There is a total T4 test which measures the protein-bound T4 and the free T4.  Then there is the free T4 test which is called the Free T4 (“FT4”) and the Free T4 Index (“FT4I or FTI”). Generally, individuals who have hyperthyroidism will have an elevated FT4 or FTI and individuals with hypothyroidism will have a low level of FT4 or FTI. 

T3 Test – T3 is much more powerful than T4, and most of the T3 used by the cells occurs when T4 in the cell is converted into T3. Normally, individuals who are hyperthyroid will have an elevated T3 level.
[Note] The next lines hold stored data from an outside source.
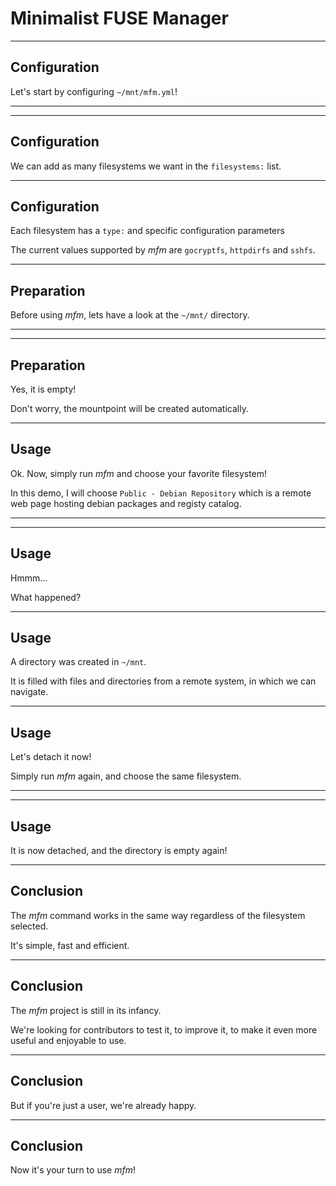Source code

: 
# Minimalist FUSE Manager

---

## Configuration

Let's start by configuring `~/mnt/mfm.yml`!

---

---

## Configuration

We can add as many filesystems we want in the `filesystems:` list.

---

## Configuration

Each filesystem has a `type:` and specific configuration parameters

The current values supported by *mfm* are `gocryptfs`, `httpdirfs` and `sshfs`.

---

## Preparation

Before using *mfm*, lets have a look at the `~/mnt/` directory.

---

---

## Preparation

Yes, it is empty!

Don't worry, the mountpoint will be created automatically.

---

## Usage

Ok. Now, simply run *mfm* and choose your favorite filesystem!

In this demo, I will choose `Public - Debian Repository` which is a remote web
page hosting debian packages and registy catalog.

---

---

## Usage

Hmmm...

What happened?

---

## Usage

A directory was created in `~/mnt`.

It is filled with files and directories from a remote system, in which we can
navigate.

---

## Usage

Let's detach it now!

Simply run *mfm* again, and choose the same filesystem.

---

---

## Usage

It is now detached, and the directory is empty again!

---

## Conclusion

The *mfm* command works in the same way regardless of the filesystem selected.

It's simple, fast and efficient.

---

## Conclusion

The *mfm* project is still in its infancy.

We're looking for contributors to test it, to improve it, to make it even more
useful and enjoyable to use.

---

## Conclusion

But if you're just a user, we're already happy.

---

## Conclusion

Now it's your turn to use *mfm*!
In some individuals with a low TSH, only the T3 is elevated and the FT4 or FTI is normal.

Reverse T3 Test – Many of us experience stress and find that we have problems with our adrenal glands producing too much cortisol.  In times of stress, cortisol is released and this affects the conversion of T4 to T3 which results in the creation of what is called reverse T3, a biologically inactive form of T3.  It does not have the characteristics of T3 but it will bind to the T3 receptors in the cells and prevent T3 from activating the receptors.  In fact, some doctors now believe that the T3/reverse T3 ratio is currently one of the best indicators of hypothyroidism.  
Thyroid Antibody Tests – Rather than attacking foreign substances like bacteria and viruses, autoimmune disorders cause the body to produce antibodies that attack the organs of the body.  Antibodies that attack the thyroid can either stimulate the activities of the thyroid or they can damage the thyroid gland.  Thyroid peroxidase and thyroglobulin are the two common antibodies that cause thyroid problems.  In cases where the other tests are not conclusive, measuring the levels of these two thyroid antibodies may help diagnose the cause of thyroid problems. 
Radioactive Iodine Uptake – T4 contains iodine.  This means that the thyroid gland must absorb iodine from the bloodstream to enable it to make the appropriate amount of T4.  In this test, the individual swallows a small amount of radioactive iodine. The radioactive iodine can be tracked and the amount of the radioactive iodine taken into the thyroid gland can be measured.  This measure is called radioactive iodine uptake (“RAIU”).  A very high RAIU level is associated with hyperthyroidism and a low RAIU is associated with hypothyroidism.